[EXERCISE DATA Boundary: Start]
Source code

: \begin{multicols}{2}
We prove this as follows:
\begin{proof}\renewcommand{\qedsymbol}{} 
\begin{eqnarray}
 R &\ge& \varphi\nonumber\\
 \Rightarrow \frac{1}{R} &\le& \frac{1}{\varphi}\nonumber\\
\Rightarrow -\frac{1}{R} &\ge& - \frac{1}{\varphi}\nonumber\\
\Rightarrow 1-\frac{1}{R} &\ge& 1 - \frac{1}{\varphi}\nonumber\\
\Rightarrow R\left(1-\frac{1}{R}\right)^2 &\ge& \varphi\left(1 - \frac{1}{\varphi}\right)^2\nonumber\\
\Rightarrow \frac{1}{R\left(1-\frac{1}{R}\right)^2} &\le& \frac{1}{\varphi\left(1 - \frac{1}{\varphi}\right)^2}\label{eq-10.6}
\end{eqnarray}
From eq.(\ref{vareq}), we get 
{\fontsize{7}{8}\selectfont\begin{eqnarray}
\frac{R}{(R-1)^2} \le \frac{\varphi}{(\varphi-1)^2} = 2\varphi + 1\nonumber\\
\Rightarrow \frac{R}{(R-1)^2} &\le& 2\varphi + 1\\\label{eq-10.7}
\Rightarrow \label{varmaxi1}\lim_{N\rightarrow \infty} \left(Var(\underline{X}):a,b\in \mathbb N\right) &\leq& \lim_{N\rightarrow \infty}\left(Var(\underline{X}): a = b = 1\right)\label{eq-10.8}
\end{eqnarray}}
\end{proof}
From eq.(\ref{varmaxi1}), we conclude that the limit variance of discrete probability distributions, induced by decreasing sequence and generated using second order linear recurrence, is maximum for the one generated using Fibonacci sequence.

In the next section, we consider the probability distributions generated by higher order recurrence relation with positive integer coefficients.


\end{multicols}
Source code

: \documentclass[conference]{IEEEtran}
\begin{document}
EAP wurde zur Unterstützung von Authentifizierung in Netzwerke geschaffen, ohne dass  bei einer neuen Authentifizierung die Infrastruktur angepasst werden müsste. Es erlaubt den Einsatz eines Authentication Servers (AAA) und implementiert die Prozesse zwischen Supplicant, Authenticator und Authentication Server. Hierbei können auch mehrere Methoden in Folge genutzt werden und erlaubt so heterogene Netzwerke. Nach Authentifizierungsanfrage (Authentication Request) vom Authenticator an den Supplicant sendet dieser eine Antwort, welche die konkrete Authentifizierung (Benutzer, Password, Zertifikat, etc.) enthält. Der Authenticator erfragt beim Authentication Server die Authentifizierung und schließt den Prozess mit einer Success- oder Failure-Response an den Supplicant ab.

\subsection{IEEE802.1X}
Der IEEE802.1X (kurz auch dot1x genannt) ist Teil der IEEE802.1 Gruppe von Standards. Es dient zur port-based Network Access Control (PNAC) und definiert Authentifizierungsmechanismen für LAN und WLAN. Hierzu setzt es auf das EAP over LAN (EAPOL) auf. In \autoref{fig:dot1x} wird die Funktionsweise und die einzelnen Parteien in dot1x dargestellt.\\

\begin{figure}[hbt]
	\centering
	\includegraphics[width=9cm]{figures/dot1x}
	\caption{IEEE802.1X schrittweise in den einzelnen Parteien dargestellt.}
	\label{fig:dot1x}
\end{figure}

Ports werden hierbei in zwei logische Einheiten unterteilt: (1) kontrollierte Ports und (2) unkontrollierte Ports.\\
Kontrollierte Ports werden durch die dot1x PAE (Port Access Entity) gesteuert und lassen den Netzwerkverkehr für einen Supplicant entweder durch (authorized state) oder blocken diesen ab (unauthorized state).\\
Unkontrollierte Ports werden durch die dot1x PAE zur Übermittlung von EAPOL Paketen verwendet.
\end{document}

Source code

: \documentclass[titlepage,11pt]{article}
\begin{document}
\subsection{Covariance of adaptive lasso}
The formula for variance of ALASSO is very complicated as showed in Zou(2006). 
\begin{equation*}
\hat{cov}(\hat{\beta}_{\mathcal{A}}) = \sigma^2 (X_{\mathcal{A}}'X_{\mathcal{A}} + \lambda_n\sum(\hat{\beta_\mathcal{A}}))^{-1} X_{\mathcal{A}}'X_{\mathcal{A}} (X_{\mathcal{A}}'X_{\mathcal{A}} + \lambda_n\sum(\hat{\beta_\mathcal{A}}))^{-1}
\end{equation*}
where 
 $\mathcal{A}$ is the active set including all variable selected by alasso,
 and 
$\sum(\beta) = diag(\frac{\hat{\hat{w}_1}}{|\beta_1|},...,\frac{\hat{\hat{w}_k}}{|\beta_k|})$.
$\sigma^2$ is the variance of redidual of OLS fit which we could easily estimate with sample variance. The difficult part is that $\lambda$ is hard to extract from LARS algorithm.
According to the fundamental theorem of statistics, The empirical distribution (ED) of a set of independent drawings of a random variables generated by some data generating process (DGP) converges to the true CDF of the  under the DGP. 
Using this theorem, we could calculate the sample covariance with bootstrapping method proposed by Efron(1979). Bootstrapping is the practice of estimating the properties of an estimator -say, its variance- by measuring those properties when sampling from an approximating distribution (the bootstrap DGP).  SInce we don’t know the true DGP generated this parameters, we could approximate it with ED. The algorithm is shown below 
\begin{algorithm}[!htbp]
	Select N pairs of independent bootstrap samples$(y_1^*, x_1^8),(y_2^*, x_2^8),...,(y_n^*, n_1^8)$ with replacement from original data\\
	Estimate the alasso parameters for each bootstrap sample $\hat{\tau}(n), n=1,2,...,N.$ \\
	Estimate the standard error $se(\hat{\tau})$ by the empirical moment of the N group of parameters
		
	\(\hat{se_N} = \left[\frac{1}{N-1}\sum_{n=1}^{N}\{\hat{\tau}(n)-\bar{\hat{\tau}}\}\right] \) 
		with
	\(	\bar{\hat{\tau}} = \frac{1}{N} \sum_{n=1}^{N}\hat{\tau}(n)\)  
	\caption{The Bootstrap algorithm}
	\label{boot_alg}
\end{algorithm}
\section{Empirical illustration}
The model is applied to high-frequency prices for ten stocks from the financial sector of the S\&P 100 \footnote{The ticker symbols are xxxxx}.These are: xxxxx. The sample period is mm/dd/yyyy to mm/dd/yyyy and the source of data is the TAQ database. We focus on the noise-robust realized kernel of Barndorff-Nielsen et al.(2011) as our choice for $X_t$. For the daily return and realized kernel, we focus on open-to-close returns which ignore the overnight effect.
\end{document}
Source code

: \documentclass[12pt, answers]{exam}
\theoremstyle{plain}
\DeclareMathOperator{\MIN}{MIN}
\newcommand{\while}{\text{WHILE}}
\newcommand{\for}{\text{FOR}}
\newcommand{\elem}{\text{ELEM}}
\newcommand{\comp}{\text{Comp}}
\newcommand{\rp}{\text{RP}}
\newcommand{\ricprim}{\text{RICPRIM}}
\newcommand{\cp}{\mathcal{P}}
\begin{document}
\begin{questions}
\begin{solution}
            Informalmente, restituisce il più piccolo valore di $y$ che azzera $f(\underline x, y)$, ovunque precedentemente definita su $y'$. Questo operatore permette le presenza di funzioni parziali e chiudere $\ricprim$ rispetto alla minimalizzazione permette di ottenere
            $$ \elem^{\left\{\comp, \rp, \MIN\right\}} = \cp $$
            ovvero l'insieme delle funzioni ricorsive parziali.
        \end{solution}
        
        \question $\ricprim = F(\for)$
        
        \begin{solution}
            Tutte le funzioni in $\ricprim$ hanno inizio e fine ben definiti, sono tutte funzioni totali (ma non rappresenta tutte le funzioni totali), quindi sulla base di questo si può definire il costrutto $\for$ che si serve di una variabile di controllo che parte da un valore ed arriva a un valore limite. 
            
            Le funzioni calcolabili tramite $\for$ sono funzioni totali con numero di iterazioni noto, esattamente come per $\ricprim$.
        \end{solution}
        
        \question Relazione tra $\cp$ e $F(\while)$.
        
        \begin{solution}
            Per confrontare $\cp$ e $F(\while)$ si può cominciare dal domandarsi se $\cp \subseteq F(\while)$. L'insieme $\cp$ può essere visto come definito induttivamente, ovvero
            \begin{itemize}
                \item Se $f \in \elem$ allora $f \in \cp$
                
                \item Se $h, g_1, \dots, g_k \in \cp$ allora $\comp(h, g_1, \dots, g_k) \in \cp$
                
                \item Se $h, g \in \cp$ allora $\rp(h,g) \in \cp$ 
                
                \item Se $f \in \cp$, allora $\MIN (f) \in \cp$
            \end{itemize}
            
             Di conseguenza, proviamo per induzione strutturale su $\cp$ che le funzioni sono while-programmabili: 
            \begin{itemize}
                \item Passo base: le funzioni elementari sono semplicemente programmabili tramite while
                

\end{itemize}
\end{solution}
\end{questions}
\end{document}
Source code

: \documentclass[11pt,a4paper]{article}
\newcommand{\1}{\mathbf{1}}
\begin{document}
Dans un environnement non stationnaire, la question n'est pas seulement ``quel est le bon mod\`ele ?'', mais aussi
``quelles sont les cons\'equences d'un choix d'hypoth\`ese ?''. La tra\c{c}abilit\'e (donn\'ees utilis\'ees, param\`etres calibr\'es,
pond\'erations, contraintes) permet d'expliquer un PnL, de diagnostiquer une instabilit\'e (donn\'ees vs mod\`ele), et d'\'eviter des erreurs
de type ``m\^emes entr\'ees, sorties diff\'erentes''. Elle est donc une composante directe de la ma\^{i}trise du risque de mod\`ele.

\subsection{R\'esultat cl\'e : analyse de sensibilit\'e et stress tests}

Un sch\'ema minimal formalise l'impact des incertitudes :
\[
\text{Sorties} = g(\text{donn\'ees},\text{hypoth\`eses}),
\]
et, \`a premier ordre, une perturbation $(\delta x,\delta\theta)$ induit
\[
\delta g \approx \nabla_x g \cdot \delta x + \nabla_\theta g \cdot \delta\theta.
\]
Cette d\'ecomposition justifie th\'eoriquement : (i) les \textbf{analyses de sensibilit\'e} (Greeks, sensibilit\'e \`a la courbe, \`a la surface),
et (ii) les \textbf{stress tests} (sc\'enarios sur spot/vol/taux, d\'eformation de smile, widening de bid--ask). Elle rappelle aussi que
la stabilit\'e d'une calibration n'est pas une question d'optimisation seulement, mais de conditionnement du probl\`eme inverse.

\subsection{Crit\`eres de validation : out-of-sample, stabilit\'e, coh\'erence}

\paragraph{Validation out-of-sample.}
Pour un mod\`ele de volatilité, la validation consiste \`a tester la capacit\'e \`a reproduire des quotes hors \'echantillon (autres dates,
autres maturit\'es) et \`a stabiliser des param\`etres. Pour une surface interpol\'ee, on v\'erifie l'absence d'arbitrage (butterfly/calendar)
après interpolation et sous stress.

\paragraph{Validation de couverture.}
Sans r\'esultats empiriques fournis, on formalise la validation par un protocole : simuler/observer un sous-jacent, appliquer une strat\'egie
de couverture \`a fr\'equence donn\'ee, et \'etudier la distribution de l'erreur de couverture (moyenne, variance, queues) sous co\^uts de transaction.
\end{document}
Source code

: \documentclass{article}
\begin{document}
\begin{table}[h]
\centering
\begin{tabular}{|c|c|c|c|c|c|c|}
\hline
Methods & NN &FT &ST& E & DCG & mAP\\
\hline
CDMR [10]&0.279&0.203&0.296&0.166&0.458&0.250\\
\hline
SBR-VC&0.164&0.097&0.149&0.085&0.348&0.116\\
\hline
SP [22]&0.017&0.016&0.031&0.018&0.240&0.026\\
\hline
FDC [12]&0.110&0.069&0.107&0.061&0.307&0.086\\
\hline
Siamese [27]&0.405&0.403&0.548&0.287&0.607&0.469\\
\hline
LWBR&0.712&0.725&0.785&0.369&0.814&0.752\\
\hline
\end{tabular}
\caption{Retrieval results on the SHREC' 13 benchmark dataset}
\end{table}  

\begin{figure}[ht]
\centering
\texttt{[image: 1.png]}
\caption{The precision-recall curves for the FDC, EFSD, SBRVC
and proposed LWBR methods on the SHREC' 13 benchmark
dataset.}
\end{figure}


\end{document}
[EXERCISE DATA Boundary: End]
The lines above, starting at the one with "2\varphi + 1\nonumber\\" and ending at the one with "Ports werden hierbei", are the only ones to return, exactly as written.

\frac{R}{(R-1)^2} \le \frac{\varphi}{(\varphi-1)^2} = 2\varphi + 1\nonumber\\
\Rightarrow \frac{R}{(R-1)^2} &\le& 2\varphi + 1\\\label{eq-10.7}
\Rightarrow \label{varmaxi1}\lim_{N\rightarrow \infty} \left(Var(\underline{X}):a,b\in \mathbb N\right) &\leq& \lim_{N\rightarrow \infty}\left(Var(\underline{X}): a = b = 1\right)\label{eq-10.8}
\end{eqnarray}}
\end{proof}
From eq.(\ref{varmaxi1}), we conclude that the limit variance of discrete probability distributions, induced by decreasing sequence and generated using second order linear recurrence, is maximum for the one generated using Fibonacci sequence.

In the next section, we consider the probability distributions generated by higher order recurrence relation with positive integer coefficients.


\end{multicols}
Source code

: \documentclass[conference]{IEEEtran}
\begin{document}
EAP wurde zur Unterstützung von Authentifizierung in Netzwerke geschaffen, ohne dass  bei einer neuen Authentifizierung die Infrastruktur angepasst werden müsste. Es erlaubt den Einsatz eines Authentication Servers (AAA) und implementiert die Prozesse zwischen Supplicant, Authenticator und Authentication Server. Hierbei können auch mehrere Methoden in Folge genutzt werden und erlaubt so heterogene Netzwerke. Nach Authentifizierungsanfrage (Authentication Request) vom Authenticator an den Supplicant sendet dieser eine Antwort, welche die konkrete Authentifizierung (Benutzer, Password, Zertifikat, etc.) enthält. Der Authenticator erfragt beim Authentication Server die Authentifizierung und schließt den Prozess mit einer Success- oder Failure-Response an den Supplicant ab.

\subsection{IEEE802.1X}
Der IEEE802.1X (kurz auch dot1x genannt) ist Teil der IEEE802.1 Gruppe von Standards. Es dient zur port-based Network Access Control (PNAC) und definiert Authentifizierungsmechanismen für LAN und WLAN. Hierzu setzt es auf das EAP over LAN (EAPOL) auf. In \autoref{fig:dot1x} wird die Funktionsweise und die einzelnen Parteien in dot1x dargestellt.\\

\begin{figure}[hbt]
	\centering
	\includegraphics[width=9cm]{figures/dot1x}
	\caption{IEEE802.1X schrittweise in den einzelnen Parteien dargestellt.}
	\label{fig:dot1x}
\end{figure}

Ports werden hierbei in zwei logische Einheiten unterteilt: (1) kontrollierte Ports und (2) unkontrollierte Ports.\\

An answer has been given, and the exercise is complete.